La invasión de Rusia a Ucrania, el 24 de febrero de 2022, marca el inicio de una nueva etapa geopolítica. El fin de la segunda guerra mundial fue el inicio de la hegemonía en occidente de los Estados Unidos, cuyas causas esenciales fueron:

1. El fin de los imperios coloniales europeos (Reino Unido, Francia, Bélgica, etc.) vía la independencia negociada o por sangrientas guerras de liberación;

2. El Plan Marshal (1947), que tuvo como finalidades la reconstrucción económica de Europa destruida por la guerra y detener el avance de los partidos comunistas europeos que, en algunos países, como Francia e Italia, tenían una fuerte presencia social y electoral.

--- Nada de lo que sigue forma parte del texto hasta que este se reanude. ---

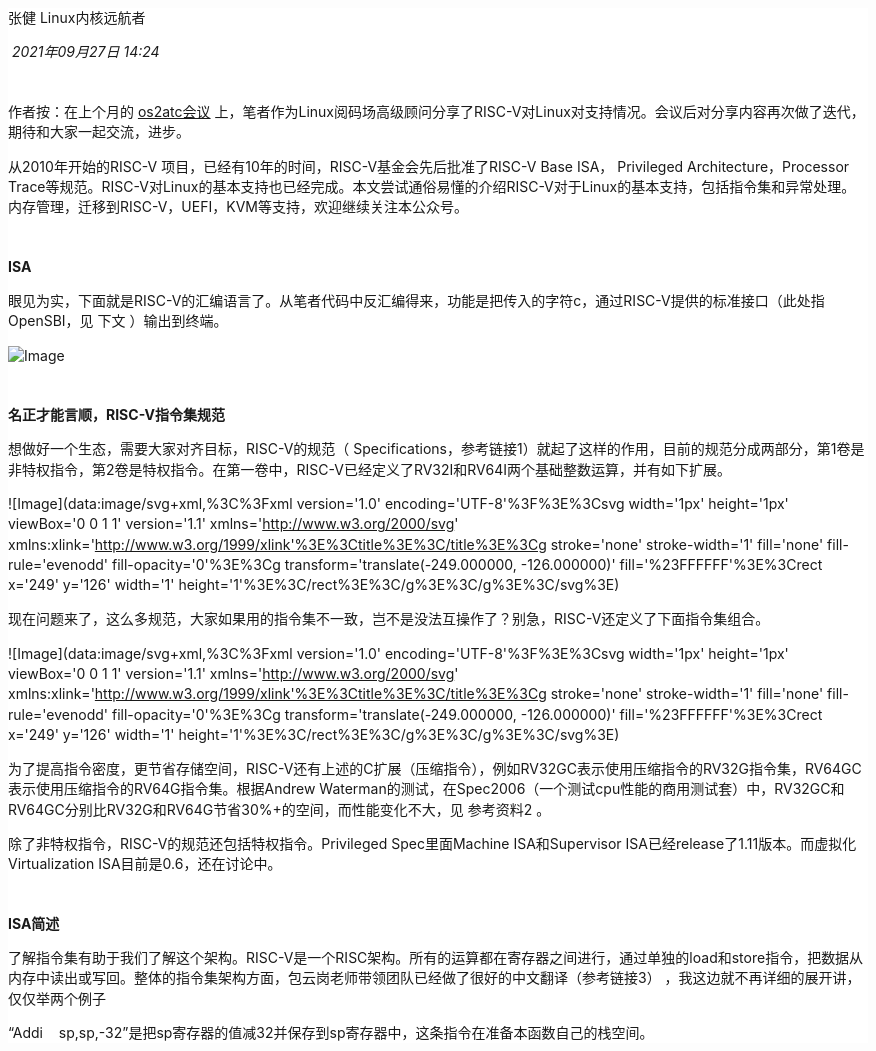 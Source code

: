 # 

张健 Linux内核远航者

 _2021年09月27日 14:24_

  

# 

作者按：在上个月的 [os2atc会议](https://mp.weixin.qq.com/s?__biz=MzU1ODkxNDA4Mw==&mid=2247484900&idx=1&sn=7b1a8c273f778a5786d9afede3160cb7&scene=21#wechat_redirect) 上，笔者作为Linux阅码场高级顾问分享了RISC-V对Linux对支持情况。会议后对分享内容再次做了迭代，期待和大家一起交流，进步。

  

从2010年开始的RISC-V 项目，已经有10年的时间，RISC-V基金会先后批准了RISC-V Base ISA， Privileged Architecture，Processor Trace等规范。RISC-V对Linux的基本支持也已经完成。本文尝试通俗易懂的介绍RISC-V对于Linux的基本支持，包括指令集和异常处理。内存管理，迁移到RISC-V，UEFI，KVM等支持，欢迎继续关注本公众号。

  

# 

**ISA**

眼见为实，下面就是RISC-V的汇编语言了。从笔者代码中反汇编得来，功能是把传入的字符c，通过RISC-V提供的标准接口（此处指OpenSBI，见 下文 ）输出到终端。

![Image](https://mmbiz.qpic.cn/mmbiz_png/Ass1lsY6bytxQ5R4bLCiaUsicHQt9nZnkGAs0Yiamx85z2BCBuR2DaMTHPJGGMN51cWkHia7icgavjGSZWff8lPXTPQ/640?wx_fmt=png&tp=wxpic&wxfrom=5&wx_lazy=1&wx_co=1)

  

# 

**名正才能言顺，RISC-V指令集规范**

想做好一个生态，需要大家对齐目标，RISC-V的规范（ Specifications，参考链接1）就起了这样的作用，目前的规范分成两部分，第1卷是非特权指令，第2卷是特权指令。在第一卷中，RISC-V已经定义了RV32I和RV64I两个基础整数运算，并有如下扩展。

![Image](data:image/svg+xml,%3C%3Fxml version='1.0' encoding='UTF-8'%3F%3E%3Csvg width='1px' height='1px' viewBox='0 0 1 1' version='1.1' xmlns='http://www.w3.org/2000/svg' xmlns:xlink='http://www.w3.org/1999/xlink'%3E%3Ctitle%3E%3C/title%3E%3Cg stroke='none' stroke-width='1' fill='none' fill-rule='evenodd' fill-opacity='0'%3E%3Cg transform='translate(-249.000000, -126.000000)' fill='%23FFFFFF'%3E%3Crect x='249' y='126' width='1' height='1'%3E%3C/rect%3E%3C/g%3E%3C/g%3E%3C/svg%3E)

现在问题来了，这么多规范，大家如果用的指令集不一致，岂不是没法互操作了？别急，RISC-V还定义了下面指令集组合。

![Image](data:image/svg+xml,%3C%3Fxml version='1.0' encoding='UTF-8'%3F%3E%3Csvg width='1px' height='1px' viewBox='0 0 1 1' version='1.1' xmlns='http://www.w3.org/2000/svg' xmlns:xlink='http://www.w3.org/1999/xlink'%3E%3Ctitle%3E%3C/title%3E%3Cg stroke='none' stroke-width='1' fill='none' fill-rule='evenodd' fill-opacity='0'%3E%3Cg transform='translate(-249.000000, -126.000000)' fill='%23FFFFFF'%3E%3Crect x='249' y='126' width='1' height='1'%3E%3C/rect%3E%3C/g%3E%3C/g%3E%3C/svg%3E)

  

为了提高指令密度，更节省存储空间，RISC-V还有上述的C扩展（压缩指令），例如RV32GC表示使用压缩指令的RV32G指令集，RV64GC表示使用压缩指令的RV64G指令集。根据Andrew Waterman的测试，在Spec2006（一个测试cpu性能的商用测试套）中，RV32GC和RV64GC分别比RV32G和RV64G节省30%+的空间，而性能变化不大，见 参考资料2 。

  

除了非特权指令，RISC-V的规范还包括特权指令。Privileged Spec里面Machine ISA和Supervisor ISA已经release了1.11版本。而虚拟化Virtualization ISA目前是0.6，还在讨论中。

  

# 

**ISA简述**

了解指令集有助于我们了解这个架构。RISC-V是一个RISC架构。所有的运算都在寄存器之间进行，通过单独的load和store指令，把数据从内存中读出或写回。整体的指令集架构方面，包云岗老师带领团队已经做了很好的中文翻译（参考链接3） ，我这边就不再详细的展开讲，仅仅举两个例子

“Addi    sp,sp,-32”是把sp寄存器的值减32并保存到sp寄存器中，这条指令在准备本函数自己的栈空间。
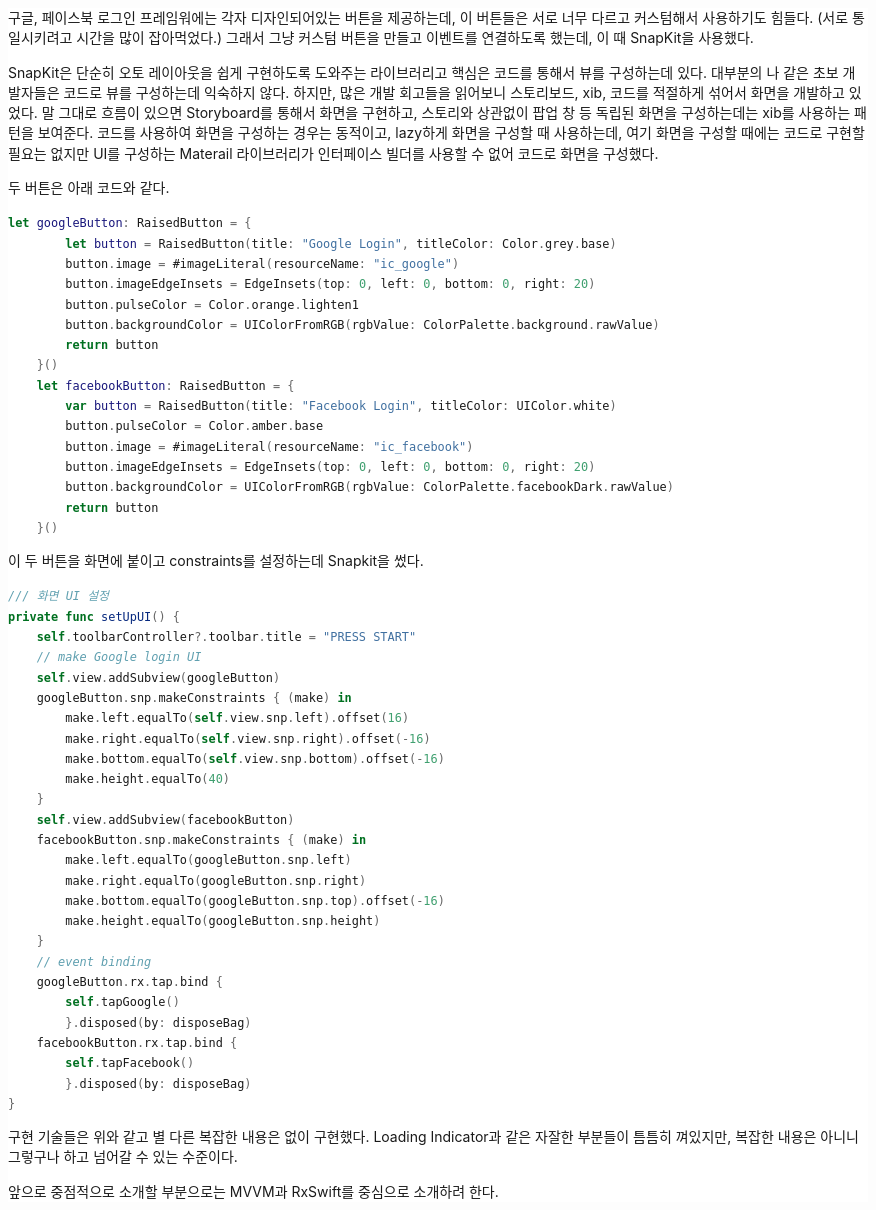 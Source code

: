  구글, 페이스북 로그인 프레임워에는 각자 디자인되어있는 버튼을 제공하는데, 이 버튼들은 서로 너무 다르고 커스텀해서 사용하기도 힘들다. (서로 통일시키려고 시간을 많이 잡아먹었다.) 그래서 그냥 커스텀 버튼을 만들고 이벤트를 연결하도록 했는데, 이 때 SnapKit을 사용했다.

 SnapKit은 단순히 오토 레이아웃을 쉽게 구현하도록 도와주는 라이브러리고 핵심은 코드를 통해서 뷰를 구성하는데 있다. 대부분의 나 같은 초보 개발자들은 코드로 뷰를 구성하는데 익숙하지 않다. 하지만, 많은 개발 회고들을 읽어보니 스토리보드,  xib, 코드를 적절하게 섞어서 화면을 개발하고 있었다. 말 그대로 흐름이 있으면 Storyboard를 통해서 화면을 구현하고, 스토리와 상관없이 팝업 창 등 독립된 화면을 구성하는데는 xib를 사용하는 패턴을 보여준다. 코드를 사용하여 화면을 구성하는 경우는 동적이고, lazy하게 화면을 구성할 때 사용하는데, 여기 화면을 구성할 때에는 코드로 구현할 필요는 없지만 UI를 구성하는 Materail 라이브러리가 인터페이스 빌더를 사용할 수 없어 코드로 화면을 구성했다.

 두 버튼은 아래 코드와 같다.

```swift
let googleButton: RaisedButton = {
        let button = RaisedButton(title: "Google Login", titleColor: Color.grey.base)
        button.image = #imageLiteral(resourceName: "ic_google")
        button.imageEdgeInsets = EdgeInsets(top: 0, left: 0, bottom: 0, right: 20)
        button.pulseColor = Color.orange.lighten1
        button.backgroundColor = UIColorFromRGB(rgbValue: ColorPalette.background.rawValue)
        return button
    }()
    let facebookButton: RaisedButton = {
        var button = RaisedButton(title: "Facebook Login", titleColor: UIColor.white)
        button.pulseColor = Color.amber.base
        button.image = #imageLiteral(resourceName: "ic_facebook")
        button.imageEdgeInsets = EdgeInsets(top: 0, left: 0, bottom: 0, right: 20)
        button.backgroundColor = UIColorFromRGB(rgbValue: ColorPalette.facebookDark.rawValue)
        return button
    }()
```

   이 두 버튼을 화면에 붙이고 constraints를 설정하는데 Snapkit을 썼다.

```swift
/// 화면 UI 설정
private func setUpUI() {
    self.toolbarController?.toolbar.title = "PRESS START"
    // make Google login UI
    self.view.addSubview(googleButton)
    googleButton.snp.makeConstraints { (make) in
        make.left.equalTo(self.view.snp.left).offset(16)
        make.right.equalTo(self.view.snp.right).offset(-16)
        make.bottom.equalTo(self.view.snp.bottom).offset(-16)
        make.height.equalTo(40)
    }
    self.view.addSubview(facebookButton)
    facebookButton.snp.makeConstraints { (make) in
        make.left.equalTo(googleButton.snp.left)
        make.right.equalTo(googleButton.snp.right)
        make.bottom.equalTo(googleButton.snp.top).offset(-16)
        make.height.equalTo(googleButton.snp.height)
    }
    // event binding
    googleButton.rx.tap.bind {
        self.tapGoogle()
        }.disposed(by: disposeBag)
    facebookButton.rx.tap.bind {
        self.tapFacebook()
        }.disposed(by: disposeBag)
}
```



구현 기술들은 위와 같고 별 다른 복잡한 내용은 없이 구현했다. Loading Indicator과 같은 자잘한 부분들이 틈틈히 껴있지만, 복잡한 내용은 아니니 그렇구나 하고 넘어갈 수 있는 수준이다.

앞으로 중점적으로 소개할 부분으로는 MVVM과 RxSwift를 중심으로 소개하려 한다.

3. La creación de la OTAN (1949) fortaleció la hegemonía política y militar de los Estados Unidos. El único país que impulsó una política europea de defesa fue Francia, encabeza por Charles de Gaulle, que inició su retiro de la alianza atlántica en 1957 y la culminó en 1967. Se reincorporó hasta 2009, bajo el gobierno de Nicolas Sarkozy. La Unión Soviética propuso unirse a la OTAN (1954), fue rechazada y creó el Pacto de Varsovia (1955). La consecuencia fue un mundo bipolar, con Estados Unidos y la Unión Soviética como las grandes potencias que se disputaban la hegemonía en vastas zonas del mundo.

4. La transformación de Europa en una entidad subordinada a los intereses estadounidenses. Si bien es cierto, en su inicio, la unidad europea, al firmar el acuerdo reconciliación franco alemana producción de carbón con una autoridad supranacional (1950) y constituir la Comunidad Económica del Carbón y el Acero que sumó a Italia, Bélgica, Países Bajos y Luxemburgo (1951), así como la Comunidad Económica Europea (CEE, Tratado de Roma, 1957). Este propósito fue impulsado por Francia, que vetó en dos ocasiones el ingreso del Rino Unido (1963 y 1967) por considerarlo muy proestadounidense, quien logró su ingreso hasta 1973. La CEE se transformó en la Comunidad Europea (Tratado de Maastrich, 1993), finalmente se convierte en La Unión Europea (UE) (tratado de Lisboa, 2009).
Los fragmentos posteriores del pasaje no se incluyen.